[[ Records, beginning ]]

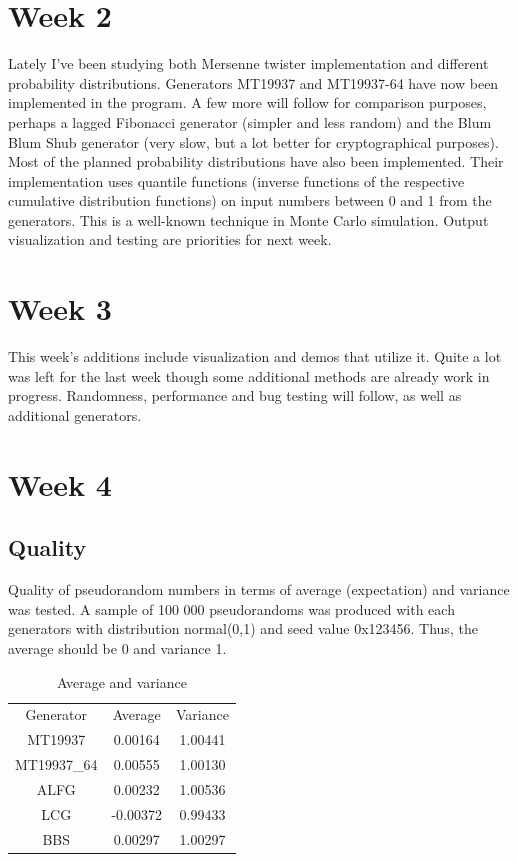 \documentclass[reprint,aip]{revtex4-1}
\begin{document}
\section{Week 2}

Lately I've been studying both Mersenne twister implementation and different probability distributions. Generators MT19937 and MT19937-64 have now been implemented in the program. A few more will follow for comparison purposes, perhaps a lagged Fibonacci generator (simpler and less random) and the Blum Blum Shub generator (very slow, but a lot better for cryptographical purposes). Most of the planned probability distributions have also been implemented. Their implementation uses quantile functions (inverse functions of the respective cumulative distribution functions) on input numbers between 0 and 1 from the generators. This is a well-known technique in Monte Carlo simulation. Output visualization and testing are priorities for next week.

\section{Week 3}

This week's additions include visualization and demos that utilize it. Quite a lot was left for the last week though some additional methods are already work in progress. Randomness, performance and bug testing will follow, as well as additional generators.

\section{Week 4}

\subsection{Quality}

Quality of pseudorandom numbers in terms of average (expectation) and variance was tested. A sample of 100 000 pseudorandoms was produced with each generators with distribution normal(0,1) and seed value 0x123456. Thus, the average should be 0 and variance 1.

\begin{table}[h]
\begin{tabular}{c|c|c}
Generator & Average & Variance \\
MT19937 & 0.00164 & 1.00441 \\
MT19937\_64 & 0.00555 & 1.00130 \\
ALFG & 0.00232 & 1.00536 \\
LCG & -0.00372 & 0.99433 \\
BBS & 0.00297 & 1.00297 \\
\end{tabular}
\caption{Average and variance}
\end{table}
\end{document}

[[ Records, end ]]

**Your assignment**. Exactly as they appear, write out the lines from the one containing "MT19937\_64 & 0.00555 & 1.00130 \\" through the final line of the entries above, both included.

**Solved exercise**.
MT19937\_64 & 0.00555 & 1.00130 \\
ALFG & 0.00232 & 1.00536 \\
LCG & -0.00372 & 0.99433 \\
BBS & 0.00297 & 1.00297 \\
\end{tabular}
\caption{Average and variance}
\end{table}
\end{document}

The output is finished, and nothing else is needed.